At the Concourse End of the Sky Bridge
Discombobulated by my inability to sleep on a plane
arcing across the wind-tossed top edge of Europe,
the next thing I know we are making an unscheduled stop
and I’m in a stop-and-start line where each passenger
is being greeted in their native language by a woman
who, when I get to her (she’s smiling) says to me, Welcome
Good Morning, and I walk away marveling at not only
the urge I am feeling to return to the back of the line
so I can hear her say those same words to me over again
but also at how apparently sometimes it is the very people
who do not know us who know us better than we do.

Can I Pay Next Month What I Owe This Month?
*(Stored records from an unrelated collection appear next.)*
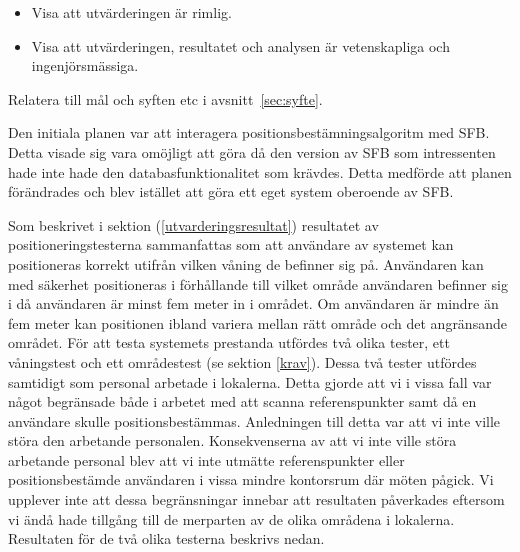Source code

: \documentclass[a4paper,12pt]{article}
\begin{document}
 \begin{itemize}
 \item Visa att utvärderingen är rimlig.
 \item Visa att utvärderingen, resultatet och analysen är vetenskapliga och ingenjörsmässiga.
 \end{itemize}

 Relatera till mål och syften etc i avsnitt~\ref{sec:syfte}.
 \fi

 Den initiala planen var att interagera positionsbestämningsalgoritm med SFB. Detta visade sig vara omöjligt att göra då den version av SFB som intressenten hade inte hade den databasfunktionalitet som krävdes. Detta medförde att planen förändrades och blev istället att göra ett eget system oberoende av SFB.

 Som beskrivet i sektion (\ref{utvarderingsresultat}) resultatet av positioneringstesterna sammanfattas som att användare av systemet kan positioneras korrekt utifrån vilken våning de befinner sig på. Användaren kan med säkerhet positioneras i förhållande till vilket område användaren befinner sig i då användaren är minst fem meter in i området. Om användaren är mindre än fem meter kan positionen ibland variera mellan rätt område och det angränsande området.
 För att testa systemets prestanda utfördes två olika tester, ett våningstest och ett områdestest (se sektion \ref{krav}). Dessa två tester utfördes samtidigt som personal arbetade i lokalerna. Detta gjorde att vi i vissa fall var något begränsade både i arbetet med att scanna referenspunkter samt då en användare skulle positionsbestämmas. Anledningen till detta var att vi inte ville störa den arbetande personalen. Konsekvenserna av att vi inte ville störa arbetande personal blev att vi inte utmätte referenspunkter eller positionsbestämde användaren i vissa mindre kontorsrum där möten pågick. Vi upplever inte att dessa begränsningar innebar att resultaten påverkades eftersom vi ändå hade tillgång till de merparten av de olika områdena i lokalerna. Resultaten för de två olika testerna beskrivs nedan.
\end{document}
I remember her coming to the door in her bathrobe,
how she listened as I, age ten, told her what she owed
for the newspaper delivery, how I couldn’t stop staring
at the exposed bra strap, how she shuffled off
into the kitchen to look for her checkbook, leaving me
standing in a smoky living room where on the TV
I watched as a man looked down at a woman and said,
It’s over, Helen. We’re done. We’re through. It’s finished.
When she returns she stands a little too close and
I smell a mix of lilac bushes and dirty ashtrays. Get real.
I don’t exist, Paul. Wake up. I’m no one you ever knew.
I can see between two fingers the smoldering cigarette
just removed from her mouth and on the very tip end
of the filter, the lacework ring of still-moist pink lipstick.